The records that follow should be copied in full, exactly as they read.

START Data shown

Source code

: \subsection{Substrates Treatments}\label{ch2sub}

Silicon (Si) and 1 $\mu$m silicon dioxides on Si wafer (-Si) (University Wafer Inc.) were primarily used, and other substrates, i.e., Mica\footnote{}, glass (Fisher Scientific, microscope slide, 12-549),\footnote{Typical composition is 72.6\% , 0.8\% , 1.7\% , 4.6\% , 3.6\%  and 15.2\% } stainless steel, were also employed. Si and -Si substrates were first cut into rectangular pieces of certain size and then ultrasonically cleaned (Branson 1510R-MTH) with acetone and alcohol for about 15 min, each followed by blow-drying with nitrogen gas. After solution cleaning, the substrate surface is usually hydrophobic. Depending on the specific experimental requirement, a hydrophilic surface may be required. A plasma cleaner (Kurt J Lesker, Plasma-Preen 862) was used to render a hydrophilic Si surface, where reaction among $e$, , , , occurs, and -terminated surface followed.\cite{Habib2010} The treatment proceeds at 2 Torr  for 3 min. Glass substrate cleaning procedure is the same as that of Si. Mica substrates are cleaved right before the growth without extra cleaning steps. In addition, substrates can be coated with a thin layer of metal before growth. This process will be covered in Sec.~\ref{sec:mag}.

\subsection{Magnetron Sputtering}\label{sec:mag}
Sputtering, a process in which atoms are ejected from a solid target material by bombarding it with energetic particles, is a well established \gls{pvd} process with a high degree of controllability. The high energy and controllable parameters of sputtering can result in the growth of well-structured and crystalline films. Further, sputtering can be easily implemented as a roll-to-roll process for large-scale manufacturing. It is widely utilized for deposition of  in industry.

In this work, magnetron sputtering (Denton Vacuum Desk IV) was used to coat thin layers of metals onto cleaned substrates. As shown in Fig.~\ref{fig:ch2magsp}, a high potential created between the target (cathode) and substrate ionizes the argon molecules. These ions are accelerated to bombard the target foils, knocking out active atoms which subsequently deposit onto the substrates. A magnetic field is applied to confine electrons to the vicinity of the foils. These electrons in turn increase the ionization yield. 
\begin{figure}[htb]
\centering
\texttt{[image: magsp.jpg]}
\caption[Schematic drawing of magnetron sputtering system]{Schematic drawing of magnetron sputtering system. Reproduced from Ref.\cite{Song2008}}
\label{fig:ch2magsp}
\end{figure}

END Data shown

■ Solution for this task:
Source code

: \subsection{Substrates Treatments}\label{ch2sub}

Silicon (Si) and 1 $\mu$m silicon dioxides on Si wafer (-Si) (University Wafer Inc.) were primarily used, and other substrates, i.e., Mica\footnote{}, glass (Fisher Scientific, microscope slide, 12-549),\footnote{Typical composition is 72.6\% , 0.8\% , 1.7\% , 4.6\% , 3.6\%  and 15.2\% } stainless steel, were also employed. Si and -Si substrates were first cut into rectangular pieces of certain size and then ultrasonically cleaned (Branson 1510R-MTH) with acetone and alcohol for about 15 min, each followed by blow-drying with nitrogen gas. After solution cleaning, the substrate surface is usually hydrophobic. Depending on the specific experimental requirement, a hydrophilic surface may be required. A plasma cleaner (Kurt J Lesker, Plasma-Preen 862) was used to render a hydrophilic Si surface, where reaction among $e$, , , , occurs, and -terminated surface followed.\cite{Habib2010} The treatment proceeds at 2 Torr  for 3 min. Glass substrate cleaning procedure is the same as that of Si. Mica substrates are cleaved right before the growth without extra cleaning steps. In addition, substrates can be coated with a thin layer of metal before growth. This process will be covered in Sec.~\ref{sec:mag}.

\subsection{Magnetron Sputtering}\label{sec:mag}
Sputtering, a process in which atoms are ejected from a solid target material by bombarding it with energetic particles, is a well established \gls{pvd} process with a high degree of controllability. The high energy and controllable parameters of sputtering can result in the growth of well-structured and crystalline films. Further, sputtering can be easily implemented as a roll-to-roll process for large-scale manufacturing. It is widely utilized for deposition of  in industry.

In this work, magnetron sputtering (Denton Vacuum Desk IV) was used to coat thin layers of metals onto cleaned substrates. As shown in Fig.~\ref{fig:ch2magsp}, a high potential created between the target (cathode) and substrate ionizes the argon molecules. These ions are accelerated to bombard the target foils, knocking out active atoms which subsequently deposit onto the substrates. A magnetic field is applied to confine electrons to the vicinity of the foils. These electrons in turn increase the ionization yield. 
\begin{figure}[htb]
\centering
\texttt{[image: magsp.jpg]}
\caption[Schematic drawing of magnetron sputtering system]{Schematic drawing of magnetron sputtering system. Reproduced from Ref.\cite{Song2008}}
\label{fig:ch2magsp}
\end{figure}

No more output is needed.